Similarly, Malvolio’s perceived insanity and subsequent imprisonment takes on troubling implications when applied to Malvolia. Queerness and mental illness have a long history together. The World Health Organization only removed homosexuality from its International Classification of Diseases in 1992. 25 years later, queer women around the world continue to be pathologized and subjected to harmful and abusive conversion therapy, often against their will. The portrayal of queer women in pop culture and the media is still coloured by the trope of the “psycho lesbian.” And in real life, lesbian and bisexual women are far more likely to experience long-term mental health issues than straight women. In this light, a story in which a lesbian is decried as mad, locked up and tormented seems problematic at best and cruel at worst.
As with blind casting in general, I have no doubt that everyone involved in Twelfth Night had the best intentions with their Malvolia. But intentions aren’t magic, and this kind of misfire is going to keep happening as long as decision-making power remains so firmly in the hands of the same small circle of privileged white men, no matter how diverse they make their cast and characters. Their blind spots extend to critics as well; of all the major reviews of Twelfth Night, only one recognised that Malvolia’s characterisation strayed into “repressed lesbian stereotype.”

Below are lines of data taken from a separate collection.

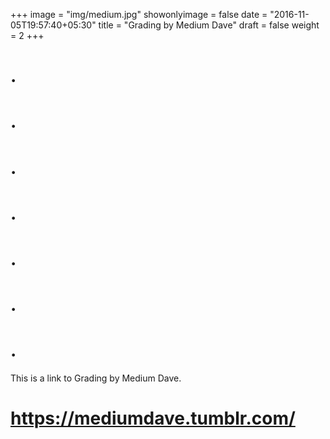 +++
image = "img/medium.jpg"
showonlyimage = false
date = "2016-11-05T19:57:40+05:30"
title = "Grading by Medium Dave"
draft = false
weight = 2
+++
<!--more-->

# .
# .
# .
# .
# .
# .
# .
This is a link to Grading by Medium Dave.

# https://mediumdave.tumblr.com/
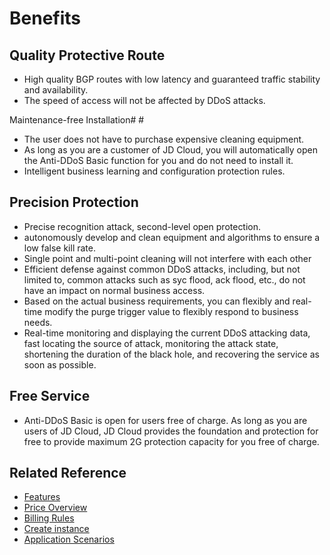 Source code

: # Benefits

## Quality Protective Route

- High quality BGP routes with low latency and guaranteed traffic stability and availability.
- The speed of access will not be affected by DDoS attacks.

Maintenance-free Installation# #
- The user does not have to purchase expensive cleaning equipment.
- As long as you are a customer of JD Cloud, you will automatically open the Anti-DDoS Basic function for you and do not need to install it.
- Intelligent business learning and configuration protection rules.

## Precision Protection

- Precise recognition attack, second-level open protection.
- autonomously develop and clean equipment and algorithms to ensure a low false kill rate.
- Single point and multi-point cleaning will not interfere with each other
- Efficient defense against common DDoS attacks, including, but not limited to, common attacks such as syc flood, ack flood, etc., do not have an impact on normal business access.
- Based on the actual business requirements, you can flexibly and real-time modify the purge trigger value to flexibly respond to business needs.
- Real-time monitoring and displaying the current DDoS attacking data, fast locating the source of attack, monitoring the attack state, shortening the duration of the black hole, and recovering the service as soon as possible.

## Free Service

- Anti-DDoS Basic is open for users free of charge. As long as you are users of JD Cloud, JD Cloud provides the foundation and protection for free to provide maximum 2G protection capacity for you free of charge.

## Related Reference

- [Features](./Introduction/Functions.md)
- [Price Overview](https://github.com/jdcloudcom/cn/blob/edit/documentation/Cloud-Security/Basic-Anti-DDoS/Pricing/Billing-Overview.md)
- [Billing Rules](https://github.com/jdcloudcom/cn/blob/edit/documentation/Cloud-Security/Basic-Anti-DDoS/Pricing/Billing-Overview.md)
- [Create instance](https://github.com/jdcloudcom/cn/blob/edit/documentation/Cloud-Security/Basic-Anti-DDoS/Getting-Started/Basic-Anti-DDos-Started.md)
- [Application Scenarios](https://github.com/jdcloudcom/cn/blob/edit/documentation/Cloud-Security/Basic-Anti-DDoS/Introduction/Application-Scenarios.md)
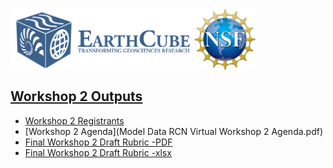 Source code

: <a href="http://earthcube.org/" target="_blank"><img src="../../images/logo_earthcube_full_horizontal.png" height="100" align="left">
<a href="https://nsf.gov/" target="_blank"><img src="../../images/NSF_4-Color_bitmap_Logo.png" width="100" height="100" align="center">
 
 



## Workshop 2 Outputs
* [Workshop 2 Registrants](Workshop2Registrants.pdf)
* [Workshop 2 Agenda](Model Data RCN Virtual Workshop 2 Agenda.pdf)
* [Final Workshop 2 Draft Rubric -PDF](../../rubrics-worksheets/Descriptor-classifications-worksheet-v2.0.pdf) 
* [Final Workshop 2 Draft Rubric -xlsx](../../rubrics-worksheets/Descriptor-classifications-worksheet-v2.0.xlsx)
    
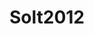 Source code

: ---
layout: redirect
title: Solt2012
loc: http://prq.sagepub.com/content/65/4/703
output: html_document
--- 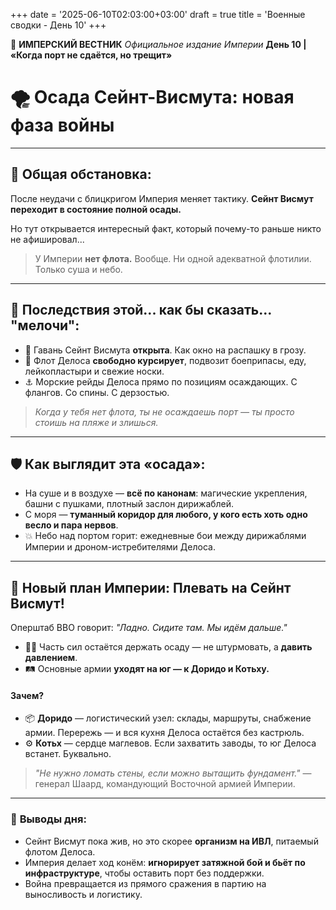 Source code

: +++
date = '2025-06-10T02:03:00+03:00'
draft = true
title = 'Военные сводки - День 10'
+++


📜 **ИМПЕРСКИЙ ВЕСТНИК**
*Официальное издание Империи*
**День 10 | «Когда порт не сдаётся, но трещит»**

# 🌪 **Осада Сейнт-Висмута: новая фаза войны**

---

## 📍 **Общая обстановка:**

После неудачи с блицкригом Империя меняет тактику. **Сейнт Висмут переходит в состояние полной осады.**

Но тут открывается интересный факт, который почему-то раньше никто не афишировал...

> У Империи **нет флота.** Вообще. Ни одной адекватной флотилии. Только суша и небо.

---

## 🌊 **Последствия этой... как бы сказать... "мелочи":**

* 🔄 Гавань Сейнт Висмута **открыта**. Как окно на распашку в грозу.
* 🚢 Флот Делоса **свободно курсирует**, подвозит боеприпасы, еду, лейкопластыри и свежие носки.
* ⚓ Морские рейды Делоса прямо по позициям осаждающих. С флангов. Со спины. С дерзостью.

> *Когда у тебя нет флота, ты не осаждаешь порт — ты просто стоишь на пляже и злишься.*

---

## 🛡 **Как выглядит эта «осада»:**

* На суше и в воздухе — **всё по канонам**: магические укрепления, башни с пушками, плотный заслон дирижаблей.
* С моря — **туманный коридор для любого, у кого есть хоть одно весло и пара нервов**.
* 💥 Небо над портом горит: ежедневные бои между дирижаблями Империи и дроном-истребителями Делоса.

---

## 🚛 **Новый план Империи: Плевать на Сейнт Висмут!**

Оперштаб ВВО говорит: *"Ладно. Сидите там. Мы идём дальше."*

* 🧍‍♂️ Часть сил остаётся держать осаду — не штурмовать, а **давить давлением**.
* 🛤 Основные армии **уходят на юг — к Доридо и Котьху.**

#### Зачем?

* 📦 **Доридо** — логистический узел: склады, маршруты, снабжение армии. Перережь — и вся кухня Делоса остаётся без кастрюль.
* ⚙️ **Котьх** — сердце маглевов. Если захватить заводы, то юг Делоса встанет. Буквально.

> *"Не нужно ломать стены, если можно вытащить фундамент."*
> — генерал Шаард, командующий Восточной армией Империи.

---

### 🧩 **Выводы дня:**

* Сейнт Висмут пока жив, но это скорее **организм на ИВЛ**, питаемый флотом Делоса.
* Империя делает ход конём: **игнорирует затяжной бой и бьёт по инфраструктуре**, чтобы оставить порт без поддержки.
* Война превращается из прямого сражения в партию на выносливость и логистику.
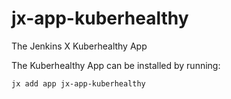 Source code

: # jx-app-kuberhealthy

The Jenkins X Kuberhealthy App

The Kuberhealthy App can be installed by running:

`jx add app jx-app-kuberhealthy`
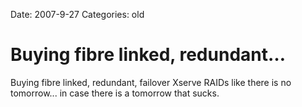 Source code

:Date: 2007-9-27
Categories: old

# Buying fibre linked, redundant…

Buying fibre linked, redundant, failover Xserve RAIDs like there is no tomorrow... in case there is a tomorrow that sucks.
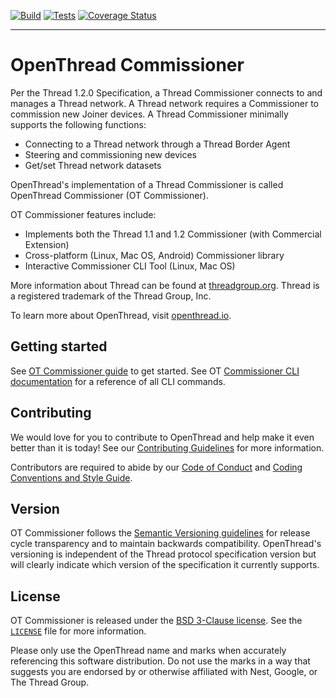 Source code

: [![Build][ot-comm-gh-action-build-svg]][ot-comm-gh-action-build] [![Tests][ot-comm-gh-action-tests-svg]][ot-comm-gh-action-tests] [![Coverage Status][ot-comm-codecov-svg]][ot-comm-codecov]

---

# OpenThread Commissioner

Per the Thread 1.2.0 Specification, a Thread Commissioner connects to and manages a Thread network. A Thread network requires a Commissioner to commission new Joiner devices. A Thread Commissioner minimally supports the following functions:

- Connecting to a Thread network through a Thread Border Agent
- Steering and commissioning new devices
- Get/set Thread network datasets

OpenThread's implementation of a Thread Commissioner is called OpenThread Commissioner (OT Commissioner).

OT Commissioner features include:

- Implements both the Thread 1.1 and 1.2 Commissioner (with Commercial Extension)
- Cross-platform (Linux, Mac OS, Android) Commissioner library
- Interactive Commissioner CLI Tool (Linux, Mac OS)

More information about Thread can be found at [threadgroup.org](http://threadgroup.org/). Thread is a registered trademark of the Thread Group, Inc.

To learn more about OpenThread, visit [openthread.io](https://openthread.io).

[ot-comm-gh-action-build]: https://github.com/openthread/ot-commissioner/actions?query=workflow%3ABuild+branch%3Amain+event%3Apush
[ot-comm-gh-action-build-svg]: https://github.com/openthread/ot-commissioner/workflows/Build/badge.svg?branch=main&event=push
[ot-comm-gh-action-tests]: https://github.com/openthread/ot-commissioner/actions?query=workflow%3ATests+branch%3Amain+event%3Apush
[ot-comm-gh-action-tests-svg]: https://github.com/openthread/ot-commissioner/workflows/Tests/badge.svg?branch=main&event=push
[ot-comm-codecov]: https://codecov.io/gh/openthread/ot-commissioner
[ot-comm-codecov-svg]: https://codecov.io/gh/openthread/ot-commissioner/branch/main/graph/badge.svg

## Getting started

See [OT Commissioner guide](https://openthread.io/guides/commissioner) to get started. See OT [Commissioner CLI documentation](src/app/cli/README.md) for a reference of all CLI commands.

## Contributing

We would love for you to contribute to OpenThread and help make it even better than it is today! See our [Contributing Guidelines](CONTRIBUTING.md) for more information.

Contributors are required to abide by our [Code of Conduct](CODE_OF_CONDUCT.md) and [Coding Conventions and Style Guide](https://google.github.io/styleguide/cppguide.html).

## Version

OT Commissioner follows the [Semantic Versioning guidelines](http://semver.org/) for release cycle transparency and to maintain backwards compatibility. OpenThread's versioning is independent of the Thread protocol specification version but will clearly indicate which version of the specification it currently supports.

## License

OT Commissioner is released under the [BSD 3-Clause license](LICENSE). See the [`LICENSE`](LICENSE) file for more information.

Please only use the OpenThread name and marks when accurately referencing this software distribution. Do not use the marks in a way that suggests you are endorsed by or otherwise affiliated with Nest, Google, or The Thread Group.
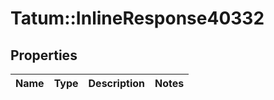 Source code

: # Tatum::InlineResponse40332

## Properties
Name | Type | Description | Notes
------------ | ------------- | ------------- | -------------

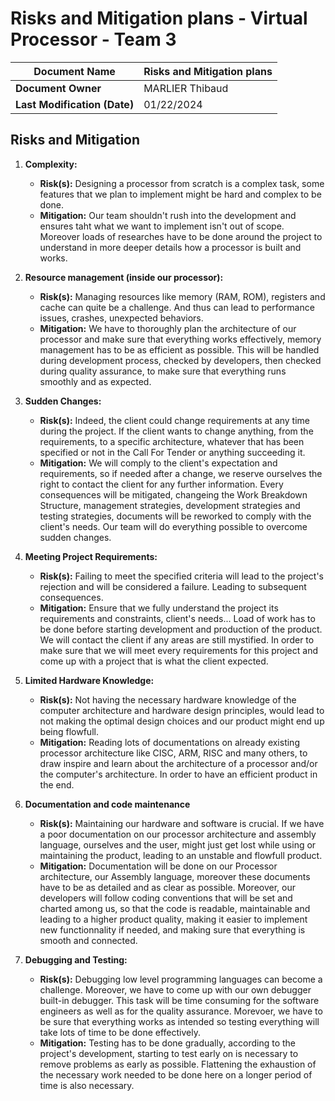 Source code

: # Risks and Mitigation plans - Virtual Processor - Team 3

| **Document Name**  | Risks and Mitigation plans |
|--------------------|----------------------------|
| **Document Owner** | MARLIER Thibaud            |
|**Last Modification (Date)**| 01/22/2024         |

## Risks and Mitigation

1. **Complexity:**
   - **Risk(s):** Designing a processor from scratch is a complex task, some features that we plan to implement might be hard and complex to be done.
   - **Mitigation:** Our team shouldn't rush into the development and ensures taht what we want to implement isn't out of scope. Moreover loads of researches have to be done around the project to understand in more deeper details how a processor is built and works.

2. **Resource management (inside our processor):**
   - **Risk(s):** Managing resources like memory (RAM, ROM), registers and cache can quite be a challenge. And thus can lead to performance issues, crashes, unexpected behaviors.
   - **Mitigation:** We have to thoroughly plan the architecture of our processor and make sure that everything works effectively, memory management has to be as efficient as possible. This will be handled during development process, checked by developers, then checked during quality assurance, to make sure that everything runs smoothly and as expected.

3. **Sudden Changes:**
    - **Risk(s):** Indeed, the client could change requirements at any time during the project. If the client wants to change anything, from the requirements, to a specific architecture, whatever that has been specified or not in the Call For Tender or anything succeeding it. 
    - **Mitigation:** We will comply to the client's expectation and requirements, so if needed after a change, we reserve ourselves the right to contact the client for any further information. Every consequences will be mitigated, changeing the Work Breakdown Structure, management strategies, development strategies and testing strategies, documents will be reworked to comply with the client's needs. Our team will do everything possible to overcome sudden changes.

4. **Meeting Project Requirements:**
    - **Risk(s):** Failing to meet the specified criteria will lead to the project's rejection and will be considered a failure. Leading to subsequent consequences.
    - **Mitigation:** Ensure that we fully understand the project its requirements and constraints, client's needs... Load of work has to be done before starting development and production of the product. We will contact the client if any areas are still mystified. In order to make sure that we will meet every requirements for this project and come up with a project that is what the client expected.

5. **Limited Hardware Knowledge:**
    - **Risk(s):** Not having the necessary hardware knowledge of the computer architecture and hardware design principles, would lead to not making the optimal design choices and our product might end up being flowfull.
    - **Mitigation:** Reading lots of documentations on already existing processor architecture like CISC, ARM, RISC and many others, to draw inspire and learn about the architecture of a processor and/or the computer's architecture. In order to have an efficient product in the end.


6. **Documentation and code maintenance**
    - **Risk(s):** Maintaining our hardware and software is crucial. If we have a poor documentation on our processor architecture and assembly language, ourselves and the user, might just get lost while using or maintaining the product, leading to an unstable and flowfull product.
    - **Mitigation:** Documentation will be done on our Processor architecture, our Assembly language, moreover these documents have to be as detailed and as clear as possible. Moreover, our developers will follow coding conventions that will be set and charted among us, so that the code is readable, maintainable and leading to a higher product quality, making it easier to implement new functionnality if needed, and making sure that everything is smooth and connected.

7. **Debugging and Testing:**
    - **Risk(s):** Debugging low level programming languages can become a challenge. Moreover, we have to come up with our own debugger built-in debugger. This task will be time consuming for the software engineers as well as for the quality assurance. Morevoer, we have to be sure that everything works as intended so testing everything will take lots of time to be done effectively.
    - **Mitigation:** Testing has to be done gradually, according to the project's development, starting to test early on is necessary to remove problems as early as possible. Flattening the exhaustion of the necessary work needed to be done here on a longer period of time is also necessary. 


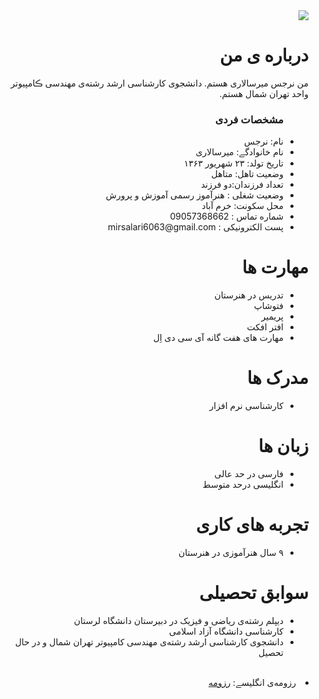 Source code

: <div dir="rtl">
  <img src="https://avatars1.githubusercontent.com/u/74014052?s=400&u=5d43138c7d9de839bcdd9e7f13c32442795942a4&v=4" />
  <h1> درباره ‌ی من</h1>
  <p> من نرجس میرسالاری هستم. دانشجوی کارشناسی ارشد رشته‌ی مهندسی ڪامپیوتر واحد تهران شمال هستم.</p>
  
  <ul>
    <h3> مشخصات فردی</h3>
  <li>نام: نرجس</li>
  <li>نام خانوادگے: میرسالاری</li>
  <li>تاریخ تولد: ۲۳ شهریور ۱۳۶۳</li>
  <li>وضعیت تاهل: متاهل</li>
  <li>تعداد فرزندان:دو فرزند</li>
  <li>وضعیت شغلی : هنرآموز رسمی آموزش و پرورش</li>
  <li>محل سکونت: خرم آباد</li>
  <li>شماره تماس : 09057368662</li>
  <li>پست الکترونیکی : mirsalari6063@gmail.com </li>
</ul>

  
<h1>مهارت ها</h1>
<ul>
  <li> تدریس در هنرستان </li> 
  <li> فتوشاپ </li>
  <li> پریمیر </li>
  <li> افتر افکت </li> 
  <li> مهارت های هفت گانه آی سی دی اِل </li>
</ul>

<h1> مدرک ها</h1>
<ul>
  <li>کارشناسی نرم افزار</li>
</ul>

<h1> زبان ها</h1>
<ul>
  <li>فارسی در حد عالی</li>
  <li>انگلیسی درحد متوسط</li>
</ul>

<h1>تجربه های کاری </h1>
<ul>
   <li> ۹ سال هنرآموزی در هنرستان</li>
</ul>

<h1>سوابق تحصیلی </h1>
<ul>
   <li> دیپلم رشته‌ی ریاضی و فیزیک در دبیرستان دانشگاه لرستان</li>
   <li>کارشناسی دانشگاه آزاد اسلامی</li>
   <li>دانشجوی کارشناسی ارشد رشته‌ی مهندسی کامپیوتر تهران شمال و در حال تحصیل</li>
</ul>

<br/>

  <li>رزومه‌ی انگلیسے: <a href="https://mirsalarinarjes.github.io/"> رزومه </a></li>
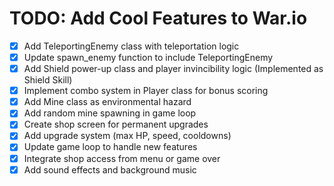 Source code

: # TODO: Add Cool Features to War.io

- [x] Add TeleportingEnemy class with teleportation logic
- [x] Update spawn_enemy function to include TeleportingEnemy
- [x] Add Shield power-up class and player invincibility logic (Implemented as Shield Skill)
- [x] Implement combo system in Player class for bonus scoring
- [x] Add Mine class as environmental hazard
- [x] Add random mine spawning in game loop
- [x] Create shop screen for permanent upgrades
- [x] Add upgrade system (max HP, speed, cooldowns)
- [x] Update game loop to handle new features
- [x] Integrate shop access from menu or game over
- [x] Add sound effects and background music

On the face of it, British classical theatre has achieved an enviable level of diversity—hell, besides Greig’s Malvolia, this spring’s major productions of Twelfth Night alone have given us comedian Doon Mackichan, trans actor Kate O’Donnell and legendary Nigerian drag performer Le Gateau Chocolat as Feste, the latter joined by Katy Owen’s Malvolio, and all of them part of a mixed cast. Scratch the surface, though, and Shakespeare remains under the control of the same kind of men it always has been. Rather than sit back and congratulate itself for inclusive casting, the theatre world needs to step up and commit to highlighting diverse perspectives behind the scenes. Until then, I fear we’re going to see a lot more Malvolias.